- About this exercise -
What this exercise requires is a verbatim reproduction of the data below.

(Dataset entries)
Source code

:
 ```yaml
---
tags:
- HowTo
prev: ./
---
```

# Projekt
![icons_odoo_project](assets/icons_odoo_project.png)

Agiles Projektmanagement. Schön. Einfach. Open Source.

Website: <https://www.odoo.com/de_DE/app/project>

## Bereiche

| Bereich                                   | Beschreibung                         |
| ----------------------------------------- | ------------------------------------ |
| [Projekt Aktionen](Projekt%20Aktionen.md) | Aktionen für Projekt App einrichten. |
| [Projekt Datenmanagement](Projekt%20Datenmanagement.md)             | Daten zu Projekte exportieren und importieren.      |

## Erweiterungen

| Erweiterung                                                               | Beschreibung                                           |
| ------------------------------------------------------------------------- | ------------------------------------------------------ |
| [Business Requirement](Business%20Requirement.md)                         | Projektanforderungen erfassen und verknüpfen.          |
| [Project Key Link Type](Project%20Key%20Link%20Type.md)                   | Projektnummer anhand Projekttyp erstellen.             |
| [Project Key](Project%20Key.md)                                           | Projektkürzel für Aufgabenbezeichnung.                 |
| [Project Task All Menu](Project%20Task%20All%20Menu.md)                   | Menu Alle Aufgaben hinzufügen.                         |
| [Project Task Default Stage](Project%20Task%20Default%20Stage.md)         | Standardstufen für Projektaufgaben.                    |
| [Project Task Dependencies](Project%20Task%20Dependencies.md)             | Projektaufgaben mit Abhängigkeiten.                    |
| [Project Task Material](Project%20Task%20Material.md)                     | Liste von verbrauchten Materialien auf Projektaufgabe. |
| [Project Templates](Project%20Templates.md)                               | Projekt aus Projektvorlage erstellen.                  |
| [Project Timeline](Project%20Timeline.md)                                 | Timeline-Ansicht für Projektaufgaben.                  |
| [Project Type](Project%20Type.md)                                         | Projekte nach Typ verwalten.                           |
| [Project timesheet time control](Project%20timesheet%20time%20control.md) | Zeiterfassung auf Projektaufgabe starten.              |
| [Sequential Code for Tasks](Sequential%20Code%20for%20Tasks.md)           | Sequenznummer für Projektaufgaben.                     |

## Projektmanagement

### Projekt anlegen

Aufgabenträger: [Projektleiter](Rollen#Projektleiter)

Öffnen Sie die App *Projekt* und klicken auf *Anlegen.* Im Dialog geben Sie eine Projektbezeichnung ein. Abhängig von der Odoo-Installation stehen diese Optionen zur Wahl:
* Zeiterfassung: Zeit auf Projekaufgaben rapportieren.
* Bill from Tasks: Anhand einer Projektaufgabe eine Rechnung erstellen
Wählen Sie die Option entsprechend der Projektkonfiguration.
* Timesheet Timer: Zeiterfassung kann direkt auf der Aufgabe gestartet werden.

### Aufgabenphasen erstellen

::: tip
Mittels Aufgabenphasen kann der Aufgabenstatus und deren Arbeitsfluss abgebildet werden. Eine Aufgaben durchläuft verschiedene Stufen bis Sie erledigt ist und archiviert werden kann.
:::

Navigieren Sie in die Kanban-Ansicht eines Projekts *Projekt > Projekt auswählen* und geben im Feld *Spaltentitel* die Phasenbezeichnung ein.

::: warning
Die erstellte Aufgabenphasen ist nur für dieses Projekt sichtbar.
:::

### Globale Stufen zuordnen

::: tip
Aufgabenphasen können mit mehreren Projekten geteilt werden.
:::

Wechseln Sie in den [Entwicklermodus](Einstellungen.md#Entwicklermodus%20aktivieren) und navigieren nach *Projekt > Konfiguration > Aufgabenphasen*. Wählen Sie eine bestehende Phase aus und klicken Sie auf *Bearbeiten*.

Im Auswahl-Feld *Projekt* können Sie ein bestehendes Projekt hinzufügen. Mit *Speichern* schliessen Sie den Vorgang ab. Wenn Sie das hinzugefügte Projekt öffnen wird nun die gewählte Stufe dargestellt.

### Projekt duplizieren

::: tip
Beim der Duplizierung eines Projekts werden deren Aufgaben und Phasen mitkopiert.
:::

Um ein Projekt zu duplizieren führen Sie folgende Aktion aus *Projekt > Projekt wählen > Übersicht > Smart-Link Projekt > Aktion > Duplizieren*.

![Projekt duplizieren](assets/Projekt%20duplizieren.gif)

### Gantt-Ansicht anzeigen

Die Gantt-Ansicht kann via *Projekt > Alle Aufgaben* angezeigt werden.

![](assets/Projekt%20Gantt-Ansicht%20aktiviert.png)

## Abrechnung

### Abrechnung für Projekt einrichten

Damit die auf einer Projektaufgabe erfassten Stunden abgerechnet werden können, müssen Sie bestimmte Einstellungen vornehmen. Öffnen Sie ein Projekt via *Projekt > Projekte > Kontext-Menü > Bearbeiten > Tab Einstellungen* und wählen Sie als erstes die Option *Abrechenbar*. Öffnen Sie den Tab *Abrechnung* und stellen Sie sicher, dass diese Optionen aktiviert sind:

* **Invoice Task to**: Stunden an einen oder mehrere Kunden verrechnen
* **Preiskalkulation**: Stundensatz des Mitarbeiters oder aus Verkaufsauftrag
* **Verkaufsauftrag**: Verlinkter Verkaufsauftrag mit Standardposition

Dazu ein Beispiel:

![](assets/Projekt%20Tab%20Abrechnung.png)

- Task answer -
Source code

:
 ```yaml
---
tags:
- HowTo
prev: ./
---
```

# Projekt
![icons_odoo_project](assets/icons_odoo_project.png)

Agiles Projektmanagement. Schön. Einfach. Open Source.

Website: <https://www.odoo.com/de_DE/app/project>

## Bereiche

| Bereich                                   | Beschreibung                         |
| ----------------------------------------- | ------------------------------------ |
| [Projekt Aktionen](Projekt%20Aktionen.md) | Aktionen für Projekt App einrichten. |
| [Projekt Datenmanagement](Projekt%20Datenmanagement.md)             | Daten zu Projekte exportieren und importieren.      |

## Erweiterungen

| Erweiterung                                                               | Beschreibung                                           |
| ------------------------------------------------------------------------- | ------------------------------------------------------ |
| [Business Requirement](Business%20Requirement.md)                         | Projektanforderungen erfassen und verknüpfen.          |
| [Project Key Link Type](Project%20Key%20Link%20Type.md)                   | Projektnummer anhand Projekttyp erstellen.             |
| [Project Key](Project%20Key.md)                                           | Projektkürzel für Aufgabenbezeichnung.                 |
| [Project Task All Menu](Project%20Task%20All%20Menu.md)                   | Menu Alle Aufgaben hinzufügen.                         |
| [Project Task Default Stage](Project%20Task%20Default%20Stage.md)         | Standardstufen für Projektaufgaben.                    |
| [Project Task Dependencies](Project%20Task%20Dependencies.md)             | Projektaufgaben mit Abhängigkeiten.                    |
| [Project Task Material](Project%20Task%20Material.md)                     | Liste von verbrauchten Materialien auf Projektaufgabe. |
| [Project Templates](Project%20Templates.md)                               | Projekt aus Projektvorlage erstellen.                  |
| [Project Timeline](Project%20Timeline.md)                                 | Timeline-Ansicht für Projektaufgaben.                  |
| [Project Type](Project%20Type.md)                                         | Projekte nach Typ verwalten.                           |
| [Project timesheet time control](Project%20timesheet%20time%20control.md) | Zeiterfassung auf Projektaufgabe starten.              |
| [Sequential Code for Tasks](Sequential%20Code%20for%20Tasks.md)           | Sequenznummer für Projektaufgaben.                     |

## Projektmanagement

### Projekt anlegen

Aufgabenträger: [Projektleiter](Rollen#Projektleiter)

Öffnen Sie die App *Projekt* und klicken auf *Anlegen.* Im Dialog geben Sie eine Projektbezeichnung ein. Abhängig von der Odoo-Installation stehen diese Optionen zur Wahl:
* Zeiterfassung: Zeit auf Projekaufgaben rapportieren.
* Bill from Tasks: Anhand einer Projektaufgabe eine Rechnung erstellen
Wählen Sie die Option entsprechend der Projektkonfiguration.
* Timesheet Timer: Zeiterfassung kann direkt auf der Aufgabe gestartet werden.

### Aufgabenphasen erstellen

::: tip
Mittels Aufgabenphasen kann der Aufgabenstatus und deren Arbeitsfluss abgebildet werden. Eine Aufgaben durchläuft verschiedene Stufen bis Sie erledigt ist und archiviert werden kann.
:::

Navigieren Sie in die Kanban-Ansicht eines Projekts *Projekt > Projekt auswählen* und geben im Feld *Spaltentitel* die Phasenbezeichnung ein.

::: warning
Die erstellte Aufgabenphasen ist nur für dieses Projekt sichtbar.
:::

### Globale Stufen zuordnen

::: tip
Aufgabenphasen können mit mehreren Projekten geteilt werden.
:::

Wechseln Sie in den [Entwicklermodus](Einstellungen.md#Entwicklermodus%20aktivieren) und navigieren nach *Projekt > Konfiguration > Aufgabenphasen*. Wählen Sie eine bestehende Phase aus und klicken Sie auf *Bearbeiten*.

Im Auswahl-Feld *Projekt* können Sie ein bestehendes Projekt hinzufügen. Mit *Speichern* schliessen Sie den Vorgang ab. Wenn Sie das hinzugefügte Projekt öffnen wird nun die gewählte Stufe dargestellt.

### Projekt duplizieren

::: tip
Beim der Duplizierung eines Projekts werden deren Aufgaben und Phasen mitkopiert.
:::

Um ein Projekt zu duplizieren führen Sie folgende Aktion aus *Projekt > Projekt wählen > Übersicht > Smart-Link Projekt > Aktion > Duplizieren*.

![Projekt duplizieren](assets/Projekt%20duplizieren.gif)

### Gantt-Ansicht anzeigen

Die Gantt-Ansicht kann via *Projekt > Alle Aufgaben* angezeigt werden.

![](assets/Projekt%20Gantt-Ansicht%20aktiviert.png)

## Abrechnung

### Abrechnung für Projekt einrichten

Damit die auf einer Projektaufgabe erfassten Stunden abgerechnet werden können, müssen Sie bestimmte Einstellungen vornehmen. Öffnen Sie ein Projekt via *Projekt > Projekte > Kontext-Menü > Bearbeiten > Tab Einstellungen* und wählen Sie als erstes die Option *Abrechenbar*. Öffnen Sie den Tab *Abrechnung* und stellen Sie sicher, dass diese Optionen aktiviert sind:

* **Invoice Task to**: Stunden an einen oder mehrere Kunden verrechnen
* **Preiskalkulation**: Stundensatz des Mitarbeiters oder aus Verkaufsauftrag
* **Verkaufsauftrag**: Verlinkter Verkaufsauftrag mit Standardposition

Dazu ein Beispiel:

![](assets/Projekt%20Tab%20Abrechnung.png)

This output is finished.